* _Exercise aim_:
A picture-free, exact copy of all the records below is the goal.

* _Record excerpts_:
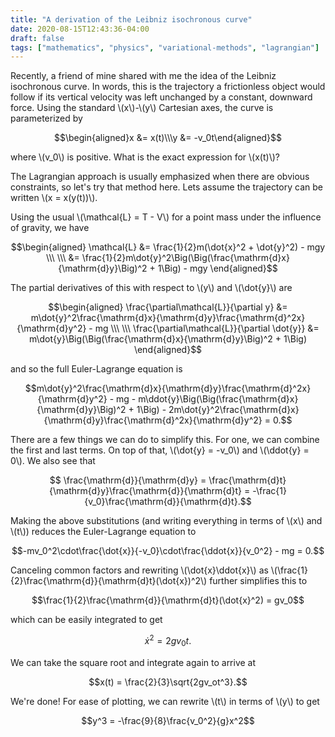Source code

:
 ```yaml
---
title: "A derivation of the Leibniz isochronous curve"
date: 2020-08-15T12:43:36-04:00
draft: false
tags: ["mathematics", "physics", "variational-methods", "lagrangian"]
---
```


Recently, a friend of mine shared with me the idea of the Leibniz isochronous curve.
In words, this is the trajectory a frictionless object would follow if its vertical
velocity was left unchanged by a constant, downward force. Using the standard
\\(x\\)-\\(y\\) Cartesian axes, the curve is parameterized by

$$\begin{aligned}x &= x(t)\\\y &= -v_0t\end{aligned}$$

where \\(v_0\\) is positive. What is the exact expression for \\(x(t)\\)?

The Lagrangian approach is usually emphasized when there are obvious constraints,
so let's try that method here. Lets assume the trajectory can be written
\\(x = x(y(t))\\).

Using the usual \\(\mathcal{L} = T - V\\) for a point mass under the influence of gravity, we have

$$\begin{aligned}
\mathcal{L} &= \frac{1}{2}m(\dot{x}^2 + \dot{y}^2) - mgy \\\ \\\ &= \frac{1}{2}m\dot{y}^2\Big(\Big(\frac{\mathrm{d}x}{\mathrm{d}y}\Big)^2 + 1\Big) - mgy
\end{aligned}$$

The partial derivatives of this with respect to \\(y\\) and \\(\dot{y}\\) are

$$\begin{aligned}
\frac{\partial\mathcal{L}}{\partial y} &= m\dot{y}^2\frac{\mathrm{d}x}{\mathrm{d}y}\frac{\mathrm{d}^2x}{\mathrm{d}y^2} - mg \\\ \\\ \frac{\partial\mathcal{L}}{\partial \dot{y}} &= m\dot{y}\Big(\Big(\frac{\mathrm{d}x}{\mathrm{d}y}\Big)^2 + 1\Big)
\end{aligned}$$

and so the full Euler-Lagrange equation is

$$m\dot{y}^2\frac{\mathrm{d}x}{\mathrm{d}y}\frac{\mathrm{d}^2x}{\mathrm{d}y^2} - mg - m\ddot{y}\Big(\Big(\frac{\mathrm{d}x}{\mathrm{d}y}\Big)^2 + 1\Big) - 2m\dot{y}^2\frac{\mathrm{d}x}{\mathrm{d}y}\frac{\mathrm{d}^2x}{\mathrm{d}y^2} = 0.$$

There are a few things we can do to simplify this. For one, we can combine the first and last terms. On top of that, \\(\dot{y} = -v_0\\) and \\(\ddot{y} = 0\\). We also see that

$$ \frac{\mathrm{d}}{\mathrm{d}y} = \frac{\mathrm{d}t}{\mathrm{d}y}\frac{\mathrm{d}}{\mathrm{d}t} = -\frac{1}{v_0}\frac{\mathrm{d}}{\mathrm{d}t}.$$

Making the above substitutions (and writing everything in terms of \\(x\\) and \\(t\\)) reduces the Euler-Lagrange equation to 

$$-mv_0^2\cdot\frac{\dot{x}}{-v_0}\cdot\frac{\ddot{x}}{v_0^2} - mg = 0.$$

Canceling common factors and rewriting \\(\dot{x}\ddot{x}\\) as \\(\frac{1}{2}\frac{\mathrm{d}}{\mathrm{d}t}(\dot{x})^2\\) further simplifies this to

$$\frac{1}{2}\frac{\mathrm{d}}{\mathrm{d}t}(\dot{x}^2) = gv_0$$

which can be easily integrated to get

$$\dot{x}^2 = 2gv_0t.$$

We can take the square root and integrate again to arrive at 

$$x(t) = \frac{2}{3}\sqrt{2gv_ot^3}.$$

We're done! For ease of plotting, we can rewrite \\(t\\) in terms of \\(y\\) to get

$$y^3 = -\frac{9}{8}\frac{v_0^2}{g}x^2$$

* _Output_:
Source code

:
 ```yaml
---
title: "A derivation of the Leibniz isochronous curve"
date: 2020-08-15T12:43:36-04:00
draft: false
tags: ["mathematics", "physics", "variational-methods", "lagrangian"]
---
```


Recently, a friend of mine shared with me the idea of the Leibniz isochronous curve.
In words, this is the trajectory a frictionless object would follow if its vertical
velocity was left unchanged by a constant, downward force. Using the standard
\\(x\\)-\\(y\\) Cartesian axes, the curve is parameterized by

$$\begin{aligned}x &= x(t)\\\y &= -v_0t\end{aligned}$$

where \\(v_0\\) is positive. What is the exact expression for \\(x(t)\\)?

The Lagrangian approach is usually emphasized when there are obvious constraints,
so let's try that method here. Lets assume the trajectory can be written
\\(x = x(y(t))\\).

Using the usual \\(\mathcal{L} = T - V\\) for a point mass under the influence of gravity, we have

$$\begin{aligned}
\mathcal{L} &= \frac{1}{2}m(\dot{x}^2 + \dot{y}^2) - mgy \\\ \\\ &= \frac{1}{2}m\dot{y}^2\Big(\Big(\frac{\mathrm{d}x}{\mathrm{d}y}\Big)^2 + 1\Big) - mgy
\end{aligned}$$

The partial derivatives of this with respect to \\(y\\) and \\(\dot{y}\\) are

$$\begin{aligned}
\frac{\partial\mathcal{L}}{\partial y} &= m\dot{y}^2\frac{\mathrm{d}x}{\mathrm{d}y}\frac{\mathrm{d}^2x}{\mathrm{d}y^2} - mg \\\ \\\ \frac{\partial\mathcal{L}}{\partial \dot{y}} &= m\dot{y}\Big(\Big(\frac{\mathrm{d}x}{\mathrm{d}y}\Big)^2 + 1\Big)
\end{aligned}$$

and so the full Euler-Lagrange equation is

$$m\dot{y}^2\frac{\mathrm{d}x}{\mathrm{d}y}\frac{\mathrm{d}^2x}{\mathrm{d}y^2} - mg - m\ddot{y}\Big(\Big(\frac{\mathrm{d}x}{\mathrm{d}y}\Big)^2 + 1\Big) - 2m\dot{y}^2\frac{\mathrm{d}x}{\mathrm{d}y}\frac{\mathrm{d}^2x}{\mathrm{d}y^2} = 0.$$

There are a few things we can do to simplify this. For one, we can combine the first and last terms. On top of that, \\(\dot{y} = -v_0\\) and \\(\ddot{y} = 0\\). We also see that

$$ \frac{\mathrm{d}}{\mathrm{d}y} = \frac{\mathrm{d}t}{\mathrm{d}y}\frac{\mathrm{d}}{\mathrm{d}t} = -\frac{1}{v_0}\frac{\mathrm{d}}{\mathrm{d}t}.$$

Making the above substitutions (and writing everything in terms of \\(x\\) and \\(t\\)) reduces the Euler-Lagrange equation to 

$$-mv_0^2\cdot\frac{\dot{x}}{-v_0}\cdot\frac{\ddot{x}}{v_0^2} - mg = 0.$$

Canceling common factors and rewriting \\(\dot{x}\ddot{x}\\) as \\(\frac{1}{2}\frac{\mathrm{d}}{\mathrm{d}t}(\dot{x})^2\\) further simplifies this to

$$\frac{1}{2}\frac{\mathrm{d}}{\mathrm{d}t}(\dot{x}^2) = gv_0$$

which can be easily integrated to get

$$\dot{x}^2 = 2gv_0t.$$

We can take the square root and integrate again to arrive at 

$$x(t) = \frac{2}{3}\sqrt{2gv_ot^3}.$$

We're done! For ease of plotting, we can rewrite \\(t\\) in terms of \\(y\\) to get

$$y^3 = -\frac{9}{8}\frac{v_0^2}{g}x^2$$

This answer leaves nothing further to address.